If you're looking for the best, platinum is your metal. Denser than any other metal used in jewelry, platinum is also the most durable. The stronger the metal is, the more securely it will hold your diamonds as well. Because platinum is naturally pure white, it won't require any plating; its finish is already naturally stunning. It is also hypoallergenic, and the fact that it is tarnish resistant makes maintenance a breeze. Platinum is a rare precious metal – and that's reflected in its price.


Gold is the second most popular choice for engagement ring designers. Karats (not to be confused with the carat weight of diamonds) denote the percentage of actual gold present in the metal. 24karat is 100% gold, 18k is 75% gold (so 6k other metals), 14k is 58.3% gold (10k other metals), and 10k gold is 41.7% (14 parts other metal). Those “other metals” are called alloys, and how they are blended can change gold's naturally occurring yellow hue to white or rose. Alloys also strengthen gold, which on its own is too soft for everyday wear. Yellow Gold – In its 24k form, yellow gold is pure. 18k gold gets a quarter of its makeup for a combination of copper, silver, nickel, and zinc. The warmth of yellow gold against the white shine of a diamond makes it a classic pairing for engagement rings.
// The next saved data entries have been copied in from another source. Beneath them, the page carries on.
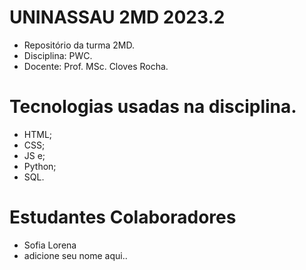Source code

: # UNINASSAU 2MD 2023.2
- Repositório da turma 2MD.
- Disciplina: PWC.
- Docente: Prof. MSc. Cloves Rocha.

# Tecnologias usadas na disciplina. 
- HTML;
- CSS;
- JS e;
- Python;
- SQL.

# Estudantes Colaboradores
- Sofia Lorena
- adicione seu nome aqui..
  
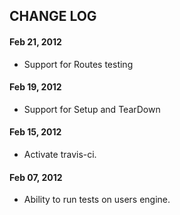 ## CHANGE LOG
#### Feb 21, 2012
* Support for Routes testing

#### Feb 19, 2012
* Support for Setup and TearDown

#### Feb 15, 2012

* Activate travis-ci.

#### Feb 07, 2012

* Ability to run tests on users engine.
White Gold – White gold is blended with copper, silver, nickel, and palladium, and has a white shine that contains more warmth than the silvery glint of platinum. Price-wise, it is more expensive than yellow gold but less than platinum. Many white gold engagement rings are actually plated (meaning coated) with rhodium to make them look more like platinum. This plating typically lasts about 4-6 months, at which point you'll notice the color start to change from pure white back to the natural yellowish-white color underneath. We don't recommend re-plating your engagement ring often; the process requires preparing the white gold first by buffing out all the scratches and polishing it to a high luster before applying the rhodium so it will adhere properly to the white gold. Every time the ring is buffed and polished, a thin top layer of metal is removed from the ring, weakening the prongs and beads that hold the diamonds. Re-plate too many times, and you'll have significantly weakened your ring. Rose Gold – Rose gold is alloyed with copper and comes in shades ranging from a soft, blush pink to a reddish hue. Rose gold can be very complimentary against some skin tones but due to its copper content, it isn't recommended for people with sensitive skin or metal allergies.


Palladium is part of the platinum family. Because it's naturally colored similarly to platinum (if a tinge grayer/darker), there is no need for rhodium plating, making it a great alternative to white gold. Like platinum, palladium is hypo-allergenic and tarnish resistant, and its lower density also makes it less costly.